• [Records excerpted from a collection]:
◇ ◇ ◇ ◇ ◇ ◇ ◇

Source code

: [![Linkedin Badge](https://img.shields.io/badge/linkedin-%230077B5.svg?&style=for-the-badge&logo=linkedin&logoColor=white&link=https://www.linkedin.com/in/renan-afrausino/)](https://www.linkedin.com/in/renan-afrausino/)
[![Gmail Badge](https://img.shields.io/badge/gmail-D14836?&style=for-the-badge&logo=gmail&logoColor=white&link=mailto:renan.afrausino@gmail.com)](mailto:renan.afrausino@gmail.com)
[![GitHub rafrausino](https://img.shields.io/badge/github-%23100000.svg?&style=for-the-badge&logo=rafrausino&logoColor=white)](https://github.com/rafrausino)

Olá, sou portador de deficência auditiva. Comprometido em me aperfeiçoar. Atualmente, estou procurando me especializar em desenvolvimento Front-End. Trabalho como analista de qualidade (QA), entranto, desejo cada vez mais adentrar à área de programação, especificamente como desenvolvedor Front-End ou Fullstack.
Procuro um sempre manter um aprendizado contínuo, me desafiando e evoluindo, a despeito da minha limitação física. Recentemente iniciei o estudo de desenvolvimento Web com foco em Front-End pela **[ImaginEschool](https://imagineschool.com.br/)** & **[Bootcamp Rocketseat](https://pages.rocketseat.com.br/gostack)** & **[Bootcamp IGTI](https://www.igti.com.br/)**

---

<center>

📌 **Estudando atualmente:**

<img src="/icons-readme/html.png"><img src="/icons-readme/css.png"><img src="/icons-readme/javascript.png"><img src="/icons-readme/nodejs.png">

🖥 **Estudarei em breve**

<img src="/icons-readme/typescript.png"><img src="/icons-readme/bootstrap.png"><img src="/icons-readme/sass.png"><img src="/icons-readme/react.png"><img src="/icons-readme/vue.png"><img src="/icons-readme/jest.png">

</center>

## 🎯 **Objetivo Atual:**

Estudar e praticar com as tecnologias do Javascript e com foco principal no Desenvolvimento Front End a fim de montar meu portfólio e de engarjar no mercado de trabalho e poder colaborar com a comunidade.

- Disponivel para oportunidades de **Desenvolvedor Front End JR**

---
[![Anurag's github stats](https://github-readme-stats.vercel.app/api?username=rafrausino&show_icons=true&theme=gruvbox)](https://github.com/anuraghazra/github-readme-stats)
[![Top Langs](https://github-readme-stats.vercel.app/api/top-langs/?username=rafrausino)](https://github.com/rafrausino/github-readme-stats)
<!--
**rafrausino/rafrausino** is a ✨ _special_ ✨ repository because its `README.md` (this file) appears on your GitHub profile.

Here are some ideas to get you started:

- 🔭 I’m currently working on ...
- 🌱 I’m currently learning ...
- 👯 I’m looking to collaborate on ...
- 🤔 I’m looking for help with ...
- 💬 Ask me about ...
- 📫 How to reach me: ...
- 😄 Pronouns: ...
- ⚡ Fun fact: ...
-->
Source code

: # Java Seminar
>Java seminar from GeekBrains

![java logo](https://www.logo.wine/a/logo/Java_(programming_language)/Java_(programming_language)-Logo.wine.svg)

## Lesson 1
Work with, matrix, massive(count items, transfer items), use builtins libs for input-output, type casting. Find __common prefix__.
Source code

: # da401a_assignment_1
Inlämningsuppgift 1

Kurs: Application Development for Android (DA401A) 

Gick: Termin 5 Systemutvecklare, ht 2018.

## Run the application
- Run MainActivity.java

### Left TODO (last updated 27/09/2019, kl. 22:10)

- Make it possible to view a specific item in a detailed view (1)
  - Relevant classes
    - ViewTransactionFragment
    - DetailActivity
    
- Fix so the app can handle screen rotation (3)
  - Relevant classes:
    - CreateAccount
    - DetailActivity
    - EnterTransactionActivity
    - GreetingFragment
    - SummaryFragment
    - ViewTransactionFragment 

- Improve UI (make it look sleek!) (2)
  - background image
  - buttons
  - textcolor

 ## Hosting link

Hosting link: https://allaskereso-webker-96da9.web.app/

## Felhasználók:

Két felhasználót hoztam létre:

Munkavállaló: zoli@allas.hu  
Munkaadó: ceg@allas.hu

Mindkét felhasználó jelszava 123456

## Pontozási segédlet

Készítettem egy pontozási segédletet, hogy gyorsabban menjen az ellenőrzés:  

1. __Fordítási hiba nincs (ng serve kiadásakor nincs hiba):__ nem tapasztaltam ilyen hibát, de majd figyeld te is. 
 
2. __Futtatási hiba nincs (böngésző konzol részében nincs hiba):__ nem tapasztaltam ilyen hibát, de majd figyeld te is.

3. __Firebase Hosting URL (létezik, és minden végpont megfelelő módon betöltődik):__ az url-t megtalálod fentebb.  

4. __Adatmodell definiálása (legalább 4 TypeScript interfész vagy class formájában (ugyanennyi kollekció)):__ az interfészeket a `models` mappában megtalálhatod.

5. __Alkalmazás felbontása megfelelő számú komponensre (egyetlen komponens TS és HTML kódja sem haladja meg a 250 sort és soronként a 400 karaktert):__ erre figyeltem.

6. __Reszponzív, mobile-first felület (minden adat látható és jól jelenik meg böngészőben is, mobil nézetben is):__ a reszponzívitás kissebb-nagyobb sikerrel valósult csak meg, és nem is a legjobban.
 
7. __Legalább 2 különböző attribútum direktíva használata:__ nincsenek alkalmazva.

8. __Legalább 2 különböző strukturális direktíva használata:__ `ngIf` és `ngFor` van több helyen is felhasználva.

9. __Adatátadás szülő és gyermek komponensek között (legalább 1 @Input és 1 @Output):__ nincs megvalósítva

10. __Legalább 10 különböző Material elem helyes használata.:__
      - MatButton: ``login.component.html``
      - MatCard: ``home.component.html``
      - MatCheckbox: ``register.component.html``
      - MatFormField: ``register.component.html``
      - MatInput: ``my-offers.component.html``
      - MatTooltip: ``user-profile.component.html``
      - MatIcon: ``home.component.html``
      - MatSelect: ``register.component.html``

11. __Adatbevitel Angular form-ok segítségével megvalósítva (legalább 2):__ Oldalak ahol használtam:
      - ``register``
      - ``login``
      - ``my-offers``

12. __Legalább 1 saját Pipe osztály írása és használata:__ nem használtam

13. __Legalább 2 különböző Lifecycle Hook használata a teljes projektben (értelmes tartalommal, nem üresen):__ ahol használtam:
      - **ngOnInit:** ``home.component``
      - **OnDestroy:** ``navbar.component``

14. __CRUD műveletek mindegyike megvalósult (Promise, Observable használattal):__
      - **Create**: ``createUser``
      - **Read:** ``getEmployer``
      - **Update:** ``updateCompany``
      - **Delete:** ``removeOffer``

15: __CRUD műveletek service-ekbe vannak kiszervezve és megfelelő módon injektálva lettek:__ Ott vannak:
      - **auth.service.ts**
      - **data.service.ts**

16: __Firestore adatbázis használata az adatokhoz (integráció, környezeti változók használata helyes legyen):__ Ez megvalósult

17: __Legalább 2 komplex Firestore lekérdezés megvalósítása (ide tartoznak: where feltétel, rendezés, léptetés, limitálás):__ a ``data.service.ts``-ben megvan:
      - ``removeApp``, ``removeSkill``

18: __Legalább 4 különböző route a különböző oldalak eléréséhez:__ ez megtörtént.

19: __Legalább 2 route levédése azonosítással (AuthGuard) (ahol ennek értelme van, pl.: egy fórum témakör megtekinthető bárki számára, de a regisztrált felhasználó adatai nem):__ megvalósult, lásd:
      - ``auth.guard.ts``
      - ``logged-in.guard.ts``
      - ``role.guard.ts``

◇ ◇ ◇ ◇ ◇ ◇ ◇

• [Work instruction]: Word for word, repeat every entry listed above.

• [Finished task]:
Source code

: [![Linkedin Badge](https://img.shields.io/badge/linkedin-%230077B5.svg?&style=for-the-badge&logo=linkedin&logoColor=white&link=https://www.linkedin.com/in/renan-afrausino/)](https://www.linkedin.com/in/renan-afrausino/)
[![Gmail Badge](https://img.shields.io/badge/gmail-D14836?&style=for-the-badge&logo=gmail&logoColor=white&link=mailto:renan.afrausino@gmail.com)](mailto:renan.afrausino@gmail.com)
[![GitHub rafrausino](https://img.shields.io/badge/github-%23100000.svg?&style=for-the-badge&logo=rafrausino&logoColor=white)](https://github.com/rafrausino)

Olá, sou portador de deficência auditiva. Comprometido em me aperfeiçoar. Atualmente, estou procurando me especializar em desenvolvimento Front-End. Trabalho como analista de qualidade (QA), entranto, desejo cada vez mais adentrar à área de programação, especificamente como desenvolvedor Front-End ou Fullstack.
Procuro um sempre manter um aprendizado contínuo, me desafiando e evoluindo, a despeito da minha limitação física. Recentemente iniciei o estudo de desenvolvimento Web com foco em Front-End pela **[ImaginEschool](https://imagineschool.com.br/)** & **[Bootcamp Rocketseat](https://pages.rocketseat.com.br/gostack)** & **[Bootcamp IGTI](https://www.igti.com.br/)**

---

<center>

📌 **Estudando atualmente:**

<img src="/icons-readme/html.png"><img src="/icons-readme/css.png"><img src="/icons-readme/javascript.png"><img src="/icons-readme/nodejs.png">

🖥 **Estudarei em breve**

<img src="/icons-readme/typescript.png"><img src="/icons-readme/bootstrap.png"><img src="/icons-readme/sass.png"><img src="/icons-readme/react.png"><img src="/icons-readme/vue.png"><img src="/icons-readme/jest.png">

</center>

## 🎯 **Objetivo Atual:**

Estudar e praticar com as tecnologias do Javascript e com foco principal no Desenvolvimento Front End a fim de montar meu portfólio e de engarjar no mercado de trabalho e poder colaborar com a comunidade.

- Disponivel para oportunidades de **Desenvolvedor Front End JR**

---
[![Anurag's github stats](https://github-readme-stats.vercel.app/api?username=rafrausino&show_icons=true&theme=gruvbox)](https://github.com/anuraghazra/github-readme-stats)
[![Top Langs](https://github-readme-stats.vercel.app/api/top-langs/?username=rafrausino)](https://github.com/rafrausino/github-readme-stats)
<!--
**rafrausino/rafrausino** is a ✨ _special_ ✨ repository because its `README.md` (this file) appears on your GitHub profile.

Here are some ideas to get you started:

- 🔭 I’m currently working on ...
- 🌱 I’m currently learning ...
- 👯 I’m looking to collaborate on ...
- 🤔 I’m looking for help with ...
- 💬 Ask me about ...
- 📫 How to reach me: ...
- 😄 Pronouns: ...
- ⚡ Fun fact: ...
-->
Source code

: # Java Seminar
>Java seminar from GeekBrains

![java logo](https://www.logo.wine/a/logo/Java_(programming_language)/Java_(programming_language)-Logo.wine.svg)

## Lesson 1
Work with, matrix, massive(count items, transfer items), use builtins libs for input-output, type casting. Find __common prefix__.
Source code

: # da401a_assignment_1
Inlämningsuppgift 1

Kurs: Application Development for Android (DA401A) 

Gick: Termin 5 Systemutvecklare, ht 2018.

## Run the application
- Run MainActivity.java

### Left TODO (last updated 27/09/2019, kl. 22:10)

- Make it possible to view a specific item in a detailed view (1)
  - Relevant classes
    - ViewTransactionFragment
    - DetailActivity
    
- Fix so the app can handle screen rotation (3)
  - Relevant classes:
    - CreateAccount
    - DetailActivity
    - EnterTransactionActivity
    - GreetingFragment
    - SummaryFragment
    - ViewTransactionFragment 

- Improve UI (make it look sleek!) (2)
  - background image
  - buttons
  - textcolor

 ## Hosting link

Hosting link: https://allaskereso-webker-96da9.web.app/

## Felhasználók:

Két felhasználót hoztam létre:

Munkavállaló: zoli@allas.hu  
Munkaadó: ceg@allas.hu

Mindkét felhasználó jelszava 123456

## Pontozási segédlet

Készítettem egy pontozási segédletet, hogy gyorsabban menjen az ellenőrzés:  

1. __Fordítási hiba nincs (ng serve kiadásakor nincs hiba):__ nem tapasztaltam ilyen hibát, de majd figyeld te is. 
 
2. __Futtatási hiba nincs (böngésző konzol részében nincs hiba):__ nem tapasztaltam ilyen hibát, de majd figyeld te is.

3. __Firebase Hosting URL (létezik, és minden végpont megfelelő módon betöltődik):__ az url-t megtalálod fentebb.  

4. __Adatmodell definiálása (legalább 4 TypeScript interfész vagy class formájában (ugyanennyi kollekció)):__ az interfészeket a `models` mappában megtalálhatod.

5. __Alkalmazás felbontása megfelelő számú komponensre (egyetlen komponens TS és HTML kódja sem haladja meg a 250 sort és soronként a 400 karaktert):__ erre figyeltem.

6. __Reszponzív, mobile-first felület (minden adat látható és jól jelenik meg böngészőben is, mobil nézetben is):__ a reszponzívitás kissebb-nagyobb sikerrel valósult csak meg, és nem is a legjobban.
 
7. __Legalább 2 különböző attribútum direktíva használata:__ nincsenek alkalmazva.

8. __Legalább 2 különböző strukturális direktíva használata:__ `ngIf` és `ngFor` van több helyen is felhasználva.

9. __Adatátadás szülő és gyermek komponensek között (legalább 1 @Input és 1 @Output):__ nincs megvalósítva

10. __Legalább 10 különböző Material elem helyes használata.:__
      - MatButton: ``login.component.html``
      - MatCard: ``home.component.html``
      - MatCheckbox: ``register.component.html``
      - MatFormField: ``register.component.html``
      - MatInput: ``my-offers.component.html``
      - MatTooltip: ``user-profile.component.html``
      - MatIcon: ``home.component.html``
      - MatSelect: ``register.component.html``

11. __Adatbevitel Angular form-ok segítségével megvalósítva (legalább 2):__ Oldalak ahol használtam:
      - ``register``
      - ``login``
      - ``my-offers``

12. __Legalább 1 saját Pipe osztály írása és használata:__ nem használtam

13. __Legalább 2 különböző Lifecycle Hook használata a teljes projektben (értelmes tartalommal, nem üresen):__ ahol használtam:
      - **ngOnInit:** ``home.component``
      - **OnDestroy:** ``navbar.component``

14. __CRUD műveletek mindegyike megvalósult (Promise, Observable használattal):__
      - **Create**: ``createUser``
      - **Read:** ``getEmployer``
      - **Update:** ``updateCompany``
      - **Delete:** ``removeOffer``

15: __CRUD műveletek service-ekbe vannak kiszervezve és megfelelő módon injektálva lettek:__ Ott vannak:
      - **auth.service.ts**
      - **data.service.ts**

16: __Firestore adatbázis használata az adatokhoz (integráció, környezeti változók használata helyes legyen):__ Ez megvalósult

17: __Legalább 2 komplex Firestore lekérdezés megvalósítása (ide tartoznak: where feltétel, rendezés, léptetés, limitálás):__ a ``data.service.ts``-ben megvan:
      - ``removeApp``, ``removeSkill``

18: __Legalább 4 különböző route a különböző oldalak eléréséhez:__ ez megtörtént.

19: __Legalább 2 route levédése azonosítással (AuthGuard) (ahol ennek értelme van, pl.: egy fórum témakör megtekinthető bárki számára, de a regisztrált felhasználó adatai nem):__ megvalósult, lásd:
      - ``auth.guard.ts``
      - ``logged-in.guard.ts``
      - ``role.guard.ts``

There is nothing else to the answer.